A more functional way to create tuples from two arrays - f#

I've created a function that gets all integers from 1 to n and then combines with the same sequence to create a sequence of tuples of all combinations. So passing it the integer 2 would give you [(1,1);(1,2);(2,1);(2,2)]:
let allTuplesUntil x =
let primary = seq { 1 .. x }
let secondary = seq { 1 .. x }
[for x in primary do
for y in secondary do
yield (x,y)]
This implementations works, but it uses an inner and outer for loop, similar to what I would do in c#.
Could this be achieved in a more idiomatic functional way? Would a more functional way typically be more desirable or is this acceptable in a functional language because of its brevity and clarity?
I'm relatively new to f# and looking for some feedback.

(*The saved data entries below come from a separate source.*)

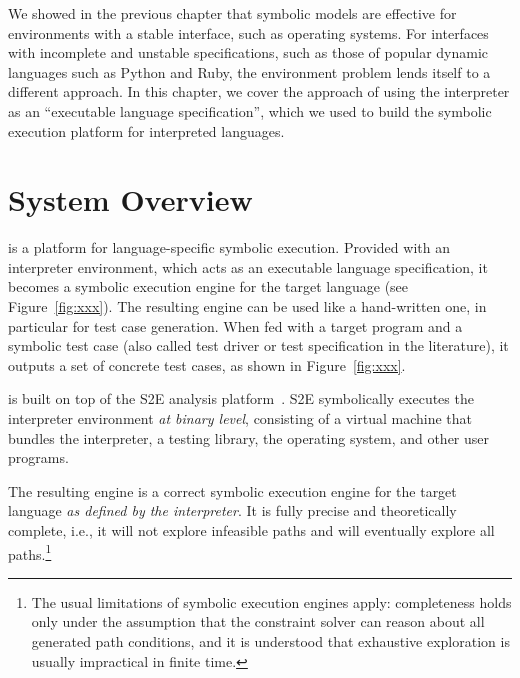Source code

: We showed in the previous chapter that symbolic models are effective for environments with a stable interface, such as operating systems.
%
For interfaces with incomplete and unstable specifications, such as those of popular dynamic languages such as Python and Ruby, the environment problem lends itself to a different approach.
%
In this chapter, we cover the approach of using the interpreter as an ``executable language specification'', which we used to build the \chef symbolic execution platform for interpreted languages.

\section{System Overview}



\chef is a platform for language-specific symbolic execution.  Provided with an interpreter environment, which acts as an executable language specification, it becomes a symbolic execution engine for the target language (see Figure~\ref{fig:xxx}).
%
The resulting engine can be used like a hand-written one, in particular for test case generation.  When fed with a target program and a symbolic test case (also called test driver or test specification in the literature), it outputs a set of concrete test cases, as shown in Figure~\ref{fig:xxx}.


\chef is built on top of the S2E analysis platform~\cite{s2eSystem}.  S2E symbolically executes the interpreter environment \emph{at binary level}, consisting of a virtual machine that bundles the interpreter, a testing library, the operating system, and other user programs.

The resulting engine is a correct symbolic execution engine for the target language \emph{as defined by the interpreter}.  It is fully precise and theoretically complete, i.e., it will not explore infeasible paths and will eventually explore all paths.\footnote{The usual limitations of symbolic execution engines apply: completeness holds only under the assumption that the constraint solver can reason about all generated path conditions, and it is understood that exhaustive exploration is usually impractical in finite time.}

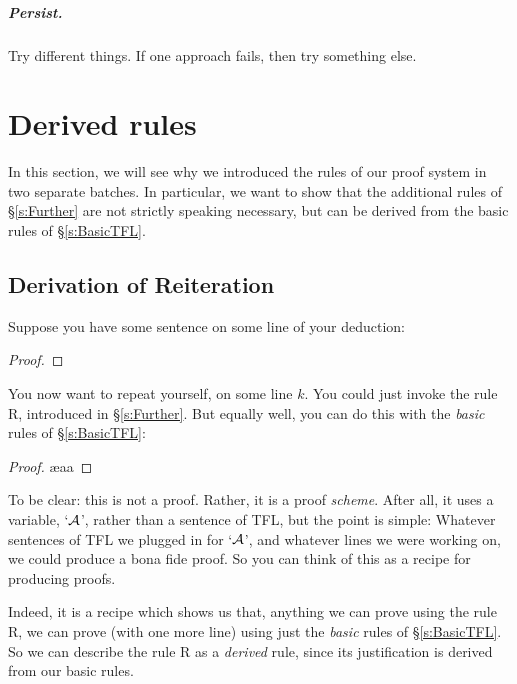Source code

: \paragraph{Persist.}
Try different things. If one approach fails, then try something else.


\chapter{Derived rules}\label{s:Derived}
In this section, we will see why we introduced the rules of our proof system in two separate batches. In particular, we want to show that the additional rules of \S\ref{s:Further} are not strictly speaking necessary, but can be derived from the basic rules of \S\ref{s:BasicTFL}.

\section{Derivation of Reiteration}
Suppose you have some sentence on some line of your deduction:
\begin{proof}
\end{proof}
You now want to repeat yourself, on some line $k$. You could just invoke the rule R, introduced in \S\ref{s:Further}. But equally well, you can do this with the \emph{basic} rules of \S\ref{s:BasicTFL}:
\begin{proof}
	\ae{aa}
\end{proof}
To be clear: this is not a proof. Rather, it is a proof  \emph{scheme}. After all, it uses a variable, `$\mathcal{A}$', rather than a sentence of TFL, but the point is simple: Whatever sentences of TFL we plugged in for `$\mathcal{A}$', and whatever lines we were working on, we could produce a bona fide proof. So you can think of this as a recipe for producing proofs. 

Indeed, it is a recipe which shows us that, anything we can prove using the rule R, we can prove (with one more line) using just the \emph{basic} rules of \S\ref{s:BasicTFL}. So we can describe the rule R as a \emph{derived} rule, since its justification is derived from our basic rules.



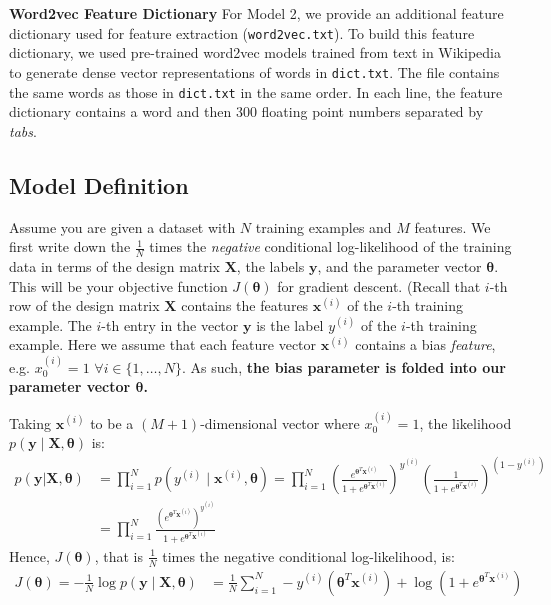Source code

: \documentclass[11pt,addpoints,answers]{exam}
\newcommand{\xv}{\mathbf{x}}
\newcommand{\yv}{\mathbf{y}}
\newcommand{\Xv}{\mathbf{X}}
\newcommand{\thetav     }{\boldsymbol \theta     }
\begin{document}
{\bf Word2vec Feature Dictionary } For Model 2, we provide an additional feature dictionary used for feature extraction (\texttt{word2vec.txt}). To build this feature dictionary, we used pre-trained word2vec models trained from text in Wikipedia to generate dense vector representations of words in \texttt{dict.txt}. The file contains the same words as those in \texttt{dict.txt} in the same order. In each line, the feature dictionary contains a word and then 300 floating point numbers separated by \emph{tabs}.
 
\subsection{Model Definition}\label{modeldescript}
 
 Assume you are given a dataset with $N$ training examples and $M$ features. We first write down the $\frac{1}{N}$ times the \emph{negative} conditional log-likelihood of the training data in terms of the design matrix $\Xv$, the labels $\yv$, and the parameter vector $\thetav$. This will be your objective function $J(\thetav)$ for gradient descent. 
%
(Recall that $i$-th row of the design matrix $\Xv$ contains the features $\xv^{(i)}$ of the $i$-th training example. The $i$-th entry in the vector $\yv$ is the label $y^{(i)}$ of the $i$-th training example.  Here we assume that each feature vector $\xv^{(i)}$ contains a bias \emph{feature}, e.g. $x_0^{(i)} = 1 \,\,\forall i \in \{1,\ldots,N\}$. As such, \textbf{the bias parameter is folded into our parameter vector $\thetav$.}


Taking $\xv^{\left(i\right)}$ to be a $(M+1)$-dimensional vector where $x^{(i)}_0=1$, the likelihood $p\left(\yv \mid \mathbf{X},\thetav\right)$ is:
\begin{align}
     p(\yv |\mathbf{X},\thetav) &= \prod_{i = 1}^N p(y^{(i)} \mid  \xv^{(i)}, \thetav) = \prod_{i = 1}^N \left(\frac{e^{\thetav^T\xv^{\left(i\right)}}}{1+e^{\thetav^T\xv^{\left(i\right)}}}\right)^{y^{(i)}}\left(\frac{1}{1+e^{\thetav^T\xv^{\left(i\right)}}}\right)^{\left(1-y^{(i)}\right)}\\
    &= \prod_{i=1}^N \frac{\left(e^{\thetav^T\xv^{\left(i\right)}}\right)^{y^{(i)}}}{1+e^{\thetav^T\xv^{\left(i\right)}}}
\end{align}
Hence, $J(\thetav)$, that is $\frac{1}{N}$ times the negative conditional log-likelihood, is:
\begin{align}
    J(\thetav)= - \frac{1}{N} \log p\left(\yv \mid \mathbf{X},\thetav\right) &= \frac{1}{N}\sum_{i=1}^N  -y^{(i)}\left(\thetav^T\xv^{\left(i\right)}\right)+\log\left(1+e^{\thetav^T\xv^{\left(i\right)}}\right)
\end{align}
\end{document}
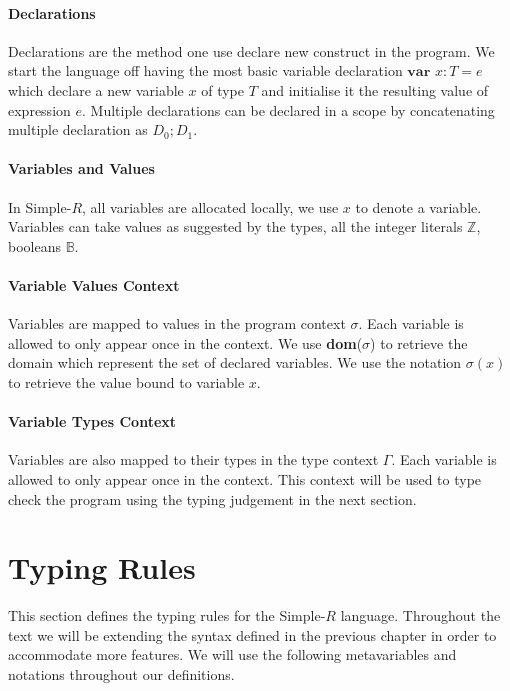 \documentclass[a4paper,12pt]{report}
\begin{document}
\paragraph{Declarations} Declarations are the method one use declare new construct 
in the program. We start the language off having the most basic variable declaration 
$\textbf{var }x : T = e$ which declare a new variable $x$ of type $T$ and 
initialise it the resulting value of expression $e$. Multiple declarations can 
be declared in a scope by concatenating multiple declaration as $D_0;D_1$.

\paragraph{Variables and Values} In Simple-$R$, all variables are allocated 
locally, we use $x$ to denote a variable. Variables can take values as suggested by the types, all the integer 
literals $\mathbb{Z}$, booleans $\mathbb{B}$.

\paragraph{Variable Values Context} Variables are mapped to values in the program 
context $\sigma$. Each variable is allowed to only appear once in 
the context. We use \textbf{dom}($\sigma$) to retrieve the domain which represent 
the set of declared variables. We use the notation $\sigma(x)$ 
to retrieve the value bound to variable $x$.

\paragraph{Variable Types Context} Variables are also mapped to their types 
in the type context $\Gamma$. Each variable is allowed to only appear once in 
the context. This context will be used to type check the program using the 
typing judgement in the next section.

\section{Typing Rules}
This section defines the typing rules for the Simple-$R$ language. 
Throughout the text we will be extending the syntax defined in the 
previous chapter in order to accommodate more features. 
We will use the following metavariables and notations throughout our 
definitions.
\end{document}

These loops are part of what's called computation expression, which is quite idiomatic to F#. It's just made to look like familiar loops. I can't see any problem with your code being written in this way. If what you want is to get rid of the loops, you could hide them in functions:
let cartesianProduct xs ys =
xs |> Seq.collect (fun x -> ys |> Seq.map (fun y -> x, y))
cartesianProduct [1;2;3] ['a';'b';'c']
val it : seq<int * char> = seq [(1, 'a'); (1, 'b'); (1, 'c'); (2, 'a'); ...]

First, just because there is a for doesn't mean its not functional. In this example you go over each element and yield a new element that will turn into a new element of a new immutable list. Such feature is also named "List Comprehension" and part of languages like Haskell. Imperative would be to loop over a list and mutate the list.
Second, remember that other functions like map, fold, filter also just loop over each element, like a for expression. They are just less powerful than a for loop.
Third, even if it would be "not 100% functional". Who cares? Code should be easily readable and understandable. The intention of two for loops is easy to understand.
Fourth, the equivalent function of the for expression is usually the bind or in this case the Seq.collect function. You also could write, this code.
[for x in primary do
for y in secondary do
yield (x,y)]
Like this:
primary |> Seq.collect (fun x ->
secondary |> Seq.collect (fun y ->
[x,y]
))
I prefer the for loops for readability!

Related

F#: Generating a word count summary

I am new to programming and F# is my first .NET language.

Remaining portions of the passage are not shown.